EXTRACTED RECORDS >>
----
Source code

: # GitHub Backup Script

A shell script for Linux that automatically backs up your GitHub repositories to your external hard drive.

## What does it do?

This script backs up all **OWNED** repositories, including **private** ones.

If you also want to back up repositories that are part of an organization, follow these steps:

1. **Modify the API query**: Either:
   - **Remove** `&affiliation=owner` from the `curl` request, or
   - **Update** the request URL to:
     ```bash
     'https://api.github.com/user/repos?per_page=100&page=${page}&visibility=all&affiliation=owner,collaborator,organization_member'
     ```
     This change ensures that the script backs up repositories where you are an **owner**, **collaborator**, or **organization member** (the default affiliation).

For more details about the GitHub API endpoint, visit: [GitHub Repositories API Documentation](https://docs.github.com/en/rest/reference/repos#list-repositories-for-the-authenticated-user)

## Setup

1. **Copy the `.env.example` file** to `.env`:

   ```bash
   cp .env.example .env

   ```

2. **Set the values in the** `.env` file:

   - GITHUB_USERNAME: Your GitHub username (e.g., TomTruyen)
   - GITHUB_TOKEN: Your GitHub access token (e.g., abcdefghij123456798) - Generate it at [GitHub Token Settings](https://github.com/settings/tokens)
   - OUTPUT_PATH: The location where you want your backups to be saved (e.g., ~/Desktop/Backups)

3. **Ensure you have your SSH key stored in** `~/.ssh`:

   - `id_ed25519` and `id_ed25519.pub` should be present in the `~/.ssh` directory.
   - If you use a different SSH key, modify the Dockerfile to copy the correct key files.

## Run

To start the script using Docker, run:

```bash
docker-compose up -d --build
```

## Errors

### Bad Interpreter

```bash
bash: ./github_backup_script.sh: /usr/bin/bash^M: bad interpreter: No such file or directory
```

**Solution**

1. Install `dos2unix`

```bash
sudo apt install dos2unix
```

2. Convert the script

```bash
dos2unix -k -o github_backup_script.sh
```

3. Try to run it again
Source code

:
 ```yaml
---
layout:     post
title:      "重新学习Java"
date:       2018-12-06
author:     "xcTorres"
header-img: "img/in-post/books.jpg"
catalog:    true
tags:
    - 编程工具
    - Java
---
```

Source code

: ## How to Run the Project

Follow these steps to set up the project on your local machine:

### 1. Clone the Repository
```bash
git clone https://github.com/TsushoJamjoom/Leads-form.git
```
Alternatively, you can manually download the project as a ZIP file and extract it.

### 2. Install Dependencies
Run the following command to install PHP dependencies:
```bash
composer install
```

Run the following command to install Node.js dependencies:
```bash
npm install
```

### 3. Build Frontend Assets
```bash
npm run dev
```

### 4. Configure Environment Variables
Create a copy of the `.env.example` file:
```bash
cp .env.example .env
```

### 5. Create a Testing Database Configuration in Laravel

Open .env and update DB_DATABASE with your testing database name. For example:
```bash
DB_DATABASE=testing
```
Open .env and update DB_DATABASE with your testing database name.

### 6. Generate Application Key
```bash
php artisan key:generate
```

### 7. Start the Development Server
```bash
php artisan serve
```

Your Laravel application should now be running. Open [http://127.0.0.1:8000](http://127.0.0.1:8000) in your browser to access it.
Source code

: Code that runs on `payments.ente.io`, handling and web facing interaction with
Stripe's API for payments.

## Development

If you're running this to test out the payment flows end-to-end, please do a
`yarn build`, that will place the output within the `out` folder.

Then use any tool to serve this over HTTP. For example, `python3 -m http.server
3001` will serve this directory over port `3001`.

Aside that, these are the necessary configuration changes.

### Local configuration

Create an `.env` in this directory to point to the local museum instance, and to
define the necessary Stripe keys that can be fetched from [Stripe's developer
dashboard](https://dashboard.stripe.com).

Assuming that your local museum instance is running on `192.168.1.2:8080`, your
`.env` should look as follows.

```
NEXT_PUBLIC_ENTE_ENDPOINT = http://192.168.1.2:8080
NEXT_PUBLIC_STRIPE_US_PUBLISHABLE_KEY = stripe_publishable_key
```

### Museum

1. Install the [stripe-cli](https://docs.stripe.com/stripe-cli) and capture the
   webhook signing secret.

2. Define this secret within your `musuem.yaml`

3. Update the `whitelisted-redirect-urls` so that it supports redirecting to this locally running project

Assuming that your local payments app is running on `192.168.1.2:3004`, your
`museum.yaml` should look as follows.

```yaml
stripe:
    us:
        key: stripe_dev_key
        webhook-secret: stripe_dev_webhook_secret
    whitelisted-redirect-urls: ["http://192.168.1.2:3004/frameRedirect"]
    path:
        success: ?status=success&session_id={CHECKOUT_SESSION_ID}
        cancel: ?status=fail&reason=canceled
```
----
ABOUT THIS TASK >> The answer should be an exact copy of the lines from the first line of the data through the line with "1. **Modify the" and should contain nothing else.

SOLUTION TO THIS PROBLEM >>
Source code

: # GitHub Backup Script

A shell script for Linux that automatically backs up your GitHub repositories to your external hard drive.

## What does it do?

This script backs up all **OWNED** repositories, including **private** ones.

If you also want to back up repositories that are part of an organization, follow these steps:

1. **Modify the API query**: Either:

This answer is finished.